Karl Hoffmann's depiction of the Avesta

Karl Hoffman's painting is inspired by Bailey's, as we shall see. Karl Hoffmann's representation is as follows:

  1. Arachosian Avesta: in fact, Avestic is an eastern Iranian language that transited before arriving in Persia. Karl Hoffmann believes that there was a period when Avesta passed through Arachosia (the Kandahar region of Afghanistan). The Avesta was therefore transmitted at some point in Arachosia, for three reasons:
    a. linguistic: the very name of Arachosia provides an example of a particular phonetic treatment: Haraxvaitī- with the treatment-xv- within the group*-asu̯a- instead of-aŋvha- as expected (*-asu̯a->*-ahu̯a->*-aŋhuua->-aŋvha-).
    b. event-driven: in the Behistun inscription, the usurper Vahyazdāta splits his army in two: on the one hand against Darius and on the other in Arachosia. According to Hoffmann, there was therefore a particular complicity between the ruling Achaemenid clan and Arachosia.
    c. Iconographic: in the Persepolis reliefs, we see an alternation between Medes and Arachosians for those close to the king. Arachosia therefore seems to occupy a privileged place in the king's entourage.

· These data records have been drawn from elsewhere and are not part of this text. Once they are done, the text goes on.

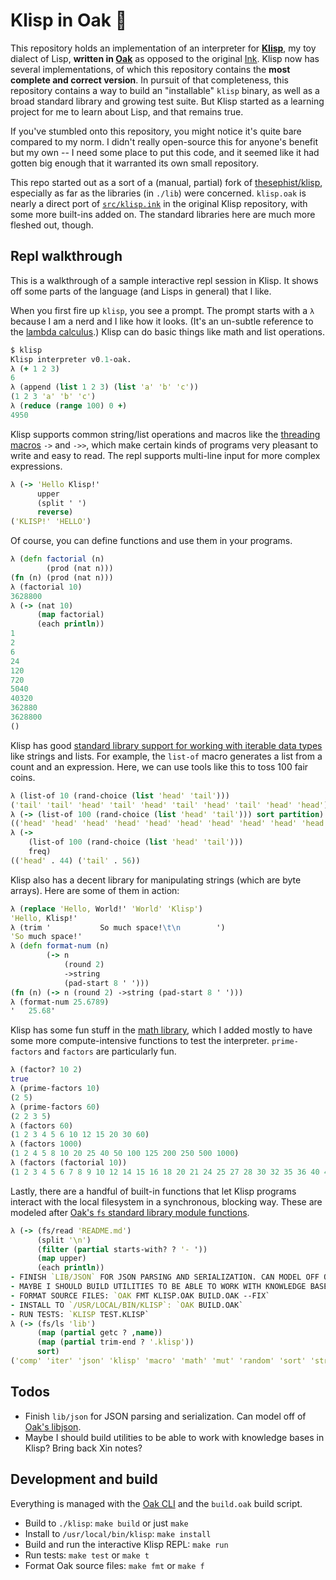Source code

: # Klisp in Oak 🌳

This repository holds an implementation of an interpreter for **[Klisp](https://github.com/thesephist/klisp)**, my toy dialect of Lisp, **written in [Oak](https://oaklang.org/)** as opposed to the original [Ink](https://dotink.co/). Klisp now has several implementations, of which this repository contains the **most complete and correct version**. In pursuit of that completeness, this repository contains a way to build an "installable" `klisp` binary, as well as a broad standard library and growing test suite. But Klisp started as a learning project for me to learn about Lisp, and that remains true.

If you've stumbled onto this repository, you might notice it's quite bare compared to my norm. I didn't really open-source this for anyone's benefit but my own -- I need some place to put this code, and it seemed like it had gotten big enough that it warranted its own small repository.

This repo started out as a sort of a (manual, partial) fork of [thesephist/klisp](https://github.com/thesephist/klisp), especially as far as the libraries (in `./lib`) were concerned. `klisp.oak` is nearly a direct port of [`src/klisp.ink`](https://github.com/thesephist/klisp/blob/main/src/klisp.ink) in the original Klisp repository, with some more built-ins added on. The standard libraries here are much more fleshed out, though.

## Repl walkthrough

This is a walkthrough of a sample interactive repl session in Klisp. It shows off some parts of the language (and Lisps in general) that I like.

When you first fire up `klisp`, you see a prompt. The prompt starts with a `λ` because I am a nerd and I like how it looks. (It's an un-subtle reference to the [lambda calculus](https://dotink.co/posts/lambda/).) Klisp can do basic things like math and list operations.

```clj
$ klisp
Klisp interpreter v0.1-oak.
λ (+ 1 2 3)
6
λ (append (list 1 2 3) (list 'a' 'b' 'c'))
(1 2 3 'a' 'b' 'c')
λ (reduce (range 100) 0 +)
4950
```

Klisp supports common string/list operations and macros like the [threading macros](https://clojure.org/guides/threading_macros) `->` and `->>`, which make certain kinds of programs very pleasant to write and easy to read. The repl supports multi-line input for more complex expressions.

```clj
λ (-> 'Hello Klisp!'
      upper
      (split ' ')
      reverse)
('KLISP!' 'HELLO')
```

Of course, you can define functions and use them in your programs.

```clj
λ (defn factorial (n)
        (prod (nat n)))
(fn (n) (prod (nat n)))
λ (factorial 10)
3628800
λ (-> (nat 10)
      (map factorial)
      (each println))
1
2
6
24
120
720
5040
40320
362880
3628800
()
```

Klisp has good [standard library support for working with iterable data types](lib/iter.klisp) like strings and lists. For example, the `list-of` macro generates a list from a count and an expression. Here, we can use tools like this to toss 100 fair coins.

```clj
λ (list-of 10 (rand-choice (list 'head' 'tail')))
('tail' 'tail' 'head' 'tail' 'head' 'tail' 'head' 'tail' 'head' 'head')
λ (-> (list-of 100 (rand-choice (list 'head' 'tail'))) sort partition)
(('head' 'head' 'head' 'head' 'head' 'head' 'head' 'head' 'head' 'head' 'head' 'head' 'head' 'head' 'head' 'head' 'head' 'head' 'head' 'head' 'head' 'head' 'head' 'head' 'head' 'head' 'head' 'head' 'head' 'head' 'head' 'head' 'head' 'head' 'head' 'head' 'head' 'head' 'head' 'head' 'head' 'head' 'head' 'head' 'head' 'head' 'head' 'head' 'head' 'head') ('tail' 'tail' 'tail' 'tail' 'tail' 'tail' 'tail' 'tail' 'tail' 'tail' 'tail' 'tail' 'tail' 'tail' 'tail' 'tail' 'tail' 'tail' 'tail' 'tail' 'tail' 'tail' 'tail' 'tail' 'tail' 'tail' 'tail' 'tail' 'tail' 'tail' 'tail' 'tail' 'tail' 'tail' 'tail' 'tail' 'tail' 'tail' 'tail' 'tail' 'tail' 'tail' 'tail' 'tail' 'tail' 'tail' 'tail' 'tail' 'tail' 'tail'))
λ (->
    (list-of 100 (rand-choice (list 'head' 'tail')))
    freq)
(('head' . 44) ('tail' . 56))
```

Klisp also has a decent library for manipulating strings (which are byte arrays). Here are some of them in action:

```clj
λ (replace 'Hello, World!' 'World' 'Klisp')
'Hello, Klisp!'
λ (trim '           So much space!\t\n        ')
'So much space!'
λ (defn format-num (n)
        (-> n
            (round 2)
            ->string
            (pad-start 8 ' ')))
(fn (n) (-> n (round 2) ->string (pad-start 8 ' ')))
λ (format-num 25.6789)
'   25.68'
```

Klisp has some fun stuff in the [math library](lib/math.klisp), which I added mostly to have some more compute-intensive functions to test the interpreter. `prime-factors` and `factors` are particularly fun.

```clj
λ (factor? 10 2)
true
λ (prime-factors 10)
(2 5)
λ (prime-factors 60)
(2 2 3 5)
λ (factors 60)
(1 2 3 4 5 6 10 12 15 20 30 60)
λ (factors 1000)
(1 2 4 5 8 10 20 25 40 50 100 125 200 250 500 1000)
λ (factors (factorial 10))
(1 2 3 4 5 6 7 8 9 10 12 14 15 16 18 20 21 24 25 27 28 30 32 35 36 40 42 45 48 50 54 56 60 63 64 70 72 75 80 81 84 90 96 100 105 108 112 120 126 128 135 140 144 150 160 162 168 175 180 189 192 200 210 216 224 225 240 252 256 270 280 288 300 315 320 324 336 350 360 378 384 400 405 420 432 448 450 480 504 525 540 560 567 576 600 630 640 648 672 675 700 720 756 768 800 810 840 864 896 900 945 960 1008 1050 1080 1120 1134 1152 1200 1260 1280 1296 1344 1350 1400 1440 1512 1575 1600 1620 1680 1728 1792 1800 1890 1920 2016 2025 2100 2160 2240 2268 2304 2400 2520 2592 2688 2700 2800 2835 2880 3024 3150 3200 3240 3360 3456 3600 3780 3840 4032 4050 4200 4320 4480 4536 4725 4800 5040 5184 5376 5400 5600 5670 5760 6048 6300 6400 6480 6720 6912 7200 7560 8064 8100 8400 8640 8960 9072 9450 9600 10080 10368 10800 11200 11340 11520 12096 12600 12960 13440 14175 14400 15120 16128 16200 16800 17280 18144 18900 19200 20160 20736 21600 22400 22680 24192 25200 25920 26880 28350 28800 30240 32400 33600 34560 36288 37800 40320 43200 44800 45360 48384 50400 51840 56700 57600 60480 64800 67200 72576 75600 80640 86400 90720 100800 103680 113400 120960 129600 134400 145152 151200 172800 181440 201600 226800 241920 259200 302400 362880 403200 453600 518400 604800 725760 907200 1.2096e+06 1.8144e+06 3.6288e+06)
```

Lastly, there are a handful of built-in functions that let Klisp programs interact with the local filesystem in a synchronous, blocking way. These are modeled after [Oak's `fs` standard library module functions](https://oaklang.org/lib/fs/).

```clj
λ (-> (fs/read 'README.md')
      (split '\n')
      (filter (partial starts-with? ? '- '))
      (map upper)
      (each println))
- FINISH `LIB/JSON` FOR JSON PARSING AND SERIALIZATION. CAN MODEL OFF OF [OAK'S LIBJSON](HTTPS://OAKLANG.ORG/LIB/JSON/).
- MAYBE I SHOULD BUILD UTILITIES TO BE ABLE TO WORK WITH KNOWLEDGE BASES IN KLISP? BRING BACK XIN NOTES?
- FORMAT SOURCE FILES: `OAK FMT KLISP.OAK BUILD.OAK --FIX`
- INSTALL TO `/USR/LOCAL/BIN/KLISP`: `OAK BUILD.OAK`
- RUN TESTS: `KLISP TEST.KLISP`
λ (-> (fs/ls 'lib')
      (map (partial getc ? ,name))
      (map (partial trim-end ? '.klisp'))
      sort)
('comp' 'iter' 'json' 'klisp' 'macro' 'math' 'mut' 'random' 'sort' 'str' 'test')
```

## Todos

- Finish `lib/json` for JSON parsing and serialization. Can model off of [Oak's libjson](https://oaklang.org/lib/json/).
- Maybe I should build utilities to be able to work with knowledge bases in Klisp? Bring back Xin notes?

## Development and build

Everything is managed with the [Oak CLI](https://oaklang.org/) and the `build.oak` build script.

- Build to `./klisp`: `make build` or just `make`
- Install to `/usr/local/bin/klisp`: `make install`
- Build and run the interactive Klisp REPL: `make run`
- Run tests: `make test` or `make t`
- Format Oak source files: `make fmt` or `make f`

    The heterogeneity of the arguments leads Kellens to disagree with this hypothesis. The linguistic argument, for example, is strange, because this internal treatment is exceptional. What's more, it's the regular treatment in the initial, which doesn't make it a completely foreign phenomenon in Avestic.
  2. Sassanid Archetype: was written down under Shāhbuhr II, in the 4th century CE. This Archetype still existed in the 9th century when the Dēnkard was written.
    Between 2. and 3., Karl Hoffmann reconstructs an intermediate stage: the StammHandschrift, the "basic manuscript", which is the common model for all the manuscripts we possess. Hoffmann postulates this stage because of an error common to all the manuscripts we possess. Y12 attests the form ziiånīm (acc.), whose corresponding Vedic term is jyāním "absolute destruction, desolation". Yet, phonetically, we would theoretically expect *ziienīm in avestic with palatal infection. Consulting the critical apparatus, he realized that most manuscripts attest to the ziiåiienīm lesson. The scribe therefore made a mistake in writing ziiå°and instead of crossing out, he continued with the correct lesson, hence the form ziiåiienīm. The incorrect syllable with -å- has been retained by some scribes, who have noted the aberration of a form ziiåiienīm. If all manuscripts reproduce the same error, it's because they have a common model, which Karl Hoffmann calls StammHandschrift.
  3. Avesta-Ausgabe is the Avesta we possess, the one in Geldner's edition. It consists of the debris of the Sassanid Archetype. The earliest surviving manuscript dates from around 1020 AD.